Start of SUPPLIED DATA

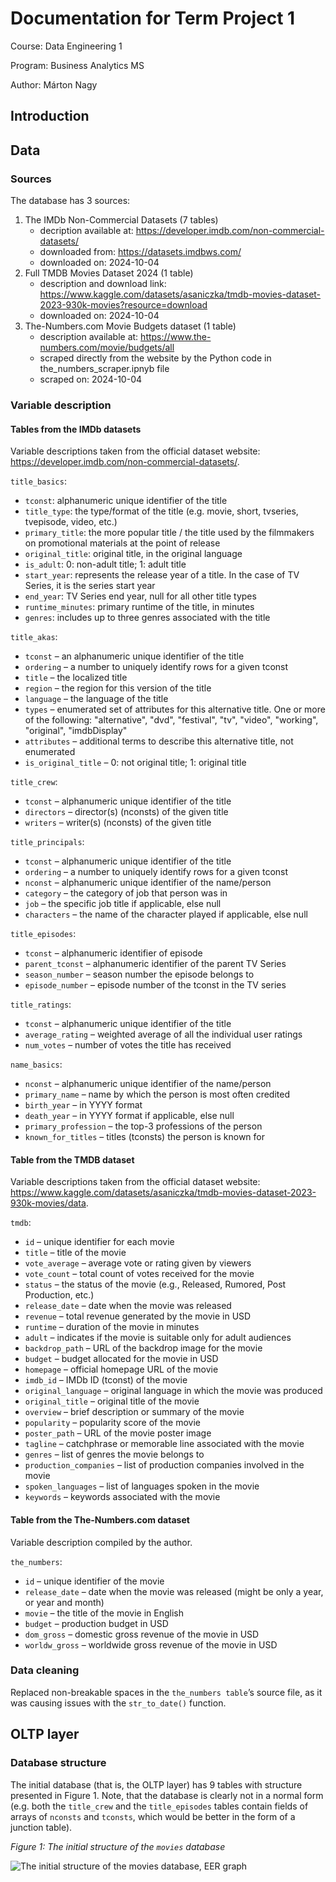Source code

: # Documentation for Term Project 1
Course: Data Engineering 1

Program: Business Analytics MS

Author: Márton Nagy

## Introduction

## Data
### Sources
The database has 3 sources:
1. The IMDb Non-Commercial Datasets (7 tables)
   * decription available at: https://developer.imdb.com/non-commercial-datasets/
   * downloaded from: https://datasets.imdbws.com/
   * downloaded on: 2024-10-04
2. Full TMDB Movies Dataset 2024 (1 table)
   * description and download link: https://www.kaggle.com/datasets/asaniczka/tmdb-movies-dataset-2023-930k-movies?resource=download
   * downloaded on: 2024-10-04
3. The-Numbers.com Movie Budgets dataset (1 table)
   * description available at: https://www.the-numbers.com/movie/budgets/all
   * scraped directly from the website by the Python code in the_numbers_scraper.ipnyb file
   * scraped on: 2024-10-04
### Variable description
#### Tables from the IMDb datasets
Variable descriptions taken from the official dataset website: https://developer.imdb.com/non-commercial-datasets/.

`title_basics`:
* `tconst`: alphanumeric unique identifier of the title
* `title_type`: the type/format of the title (e.g. movie, short, tvseries, tvepisode, video, etc.)
* `primary_title`: the more popular title / the title used by the filmmakers on promotional materials at the point of release
* `original_title`: original title, in the original language
* `is_adult`: 0: non-adult title; 1: adult title
* `start_year`: represents the release year of a title. In the case of TV Series, it is the series start year
* `end_year`: TV Series end year, null for all other title types
* `runtime_minutes`: primary runtime of the title, in minutes
* `genres`: includes up to three genres associated with the title

`title_akas`:
* `tconst` – an alphanumeric unique identifier of the title
* `ordering` – a number to uniquely identify rows for a given tconst
* `title` – the localized title
* `region` – the region for this version of the title
* `language` – the language of the title
* `types` – enumerated set of attributes for this alternative title. One or more of the following: "alternative", "dvd", "festival", "tv", "video", "working", "original", "imdbDisplay"
* `attributes` – additional terms to describe this alternative title, not enumerated
* `is_original_title` – 0: not original title; 1: original title

`title_crew`:
* `tconst` – alphanumeric unique identifier of the title
* `directors` – director(s) (nconsts) of the given title
* `writers` – writer(s) (nconsts) of the given title

`title_principals`:
* `tconst` – alphanumeric unique identifier of the title
* `ordering` – a number to uniquely identify rows for a given tconst
* `nconst` – alphanumeric unique identifier of the name/person
* `category` – the category of job that person was in
* `job` – the specific job title if applicable, else null
* `characters` – the name of the character played if applicable, else null

`title_episodes`:
* `tconst` – alphanumeric identifier of episode
* `parent_tconst` – alphanumeric identifier of the parent TV Series
* `season_number` – season number the episode belongs to
* `episode_number` – episode number of the tconst in the TV series

`title_ratings`:
* `tconst` – alphanumeric unique identifier of the title
* `average_rating` – weighted average of all the individual user ratings
* `num_votes` – number of votes the title has received

`name_basics`:
* `nconst` – alphanumeric unique identifier of the name/person
* `primary_name` – name by which the person is most often credited
* `birth_year` – in YYYY format
* `death_year` – in YYYY format if applicable, else null
* `primary_profession` – the top-3 professions of the person
* `known_for_titles` – titles (tconsts) the person is known for

#### Table from the TMDB dataset
Variable descriptions taken from the official dataset website: https://www.kaggle.com/datasets/asaniczka/tmdb-movies-dataset-2023-930k-movies/data.

`tmdb`:
* `id` – unique identifier for each movie
* `title` – title of the movie
* `vote_average` – average vote or rating given by viewers
* `vote_count` – total count of votes received for the movie
* `status` – the status of the movie (e.g., Released, Rumored, Post Production, etc.)
* `release_date` – date when the movie was released
* `revenue` – total revenue generated by the movie in USD
* `runtime` – duration of the movie in minutes
* `adult` – indicates if the movie is suitable only for adult audiences
* `backdrop_path` – URL of the backdrop image for the movie
* `budget` – budget allocated for the movie in USD
* `homepage` – official homepage URL of the movie
* `imdb_id` – IMDb ID (tconst) of the movie
* `original_language` – original language in which the movie was produced
* `original_title` – original title of the movie
* `overview` – brief description or summary of the movie
* `popularity` – popularity score of the movie
* `poster_path` – URL of the movie poster image
* `tagline` – catchphrase or memorable line associated with the movie
* `genres` – list of genres the movie belongs to
* `production_companies` – list of production companies involved in the movie
* `spoken_languages` – list of languages spoken in the movie
* `keywords` – keywords associated with the movie

#### Table from the The-Numbers.com dataset
Variable description compiled by the author.

`the_numbers`:
* `id` – unique identifier of the movie
* `release_date` – date when the movie was released (might be only a year, or year and month)
* `movie` – the title of the movie in English
* `budget` – production budget in USD
* `dom_gross` – domestic gross revenue of the movie in USD
* `worldw_gross` – worldwide gross revenue of the movie in USD

### Data cleaning
Replaced non-breakable spaces in the `the_numbers table`’s source file, as it was causing issues with the `str_to_date()` function.

## OLTP layer
### Database structure
The initial database (that is, the OLTP layer) has 9 tables with structure presented in Figure 1. Note, that the database is clearly not in a normal form (e.g. both the `title_crew` and the `title_episodes` tables contain fields of arrays of `nconsts` and `tconsts`, which would be better in the form of a junction table).

*Figure 1: The initial structure of the `movies` database*

![The initial structure of the movies database, EER graph]()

End of SUPPLIED DATA

The answer is every line in the data where the word "scraped" appears.

**THE ANSWER:**
   * scraped directly from the website by the Python code in the_numbers_scraper.ipnyb file
   * scraped on: 2024-10-04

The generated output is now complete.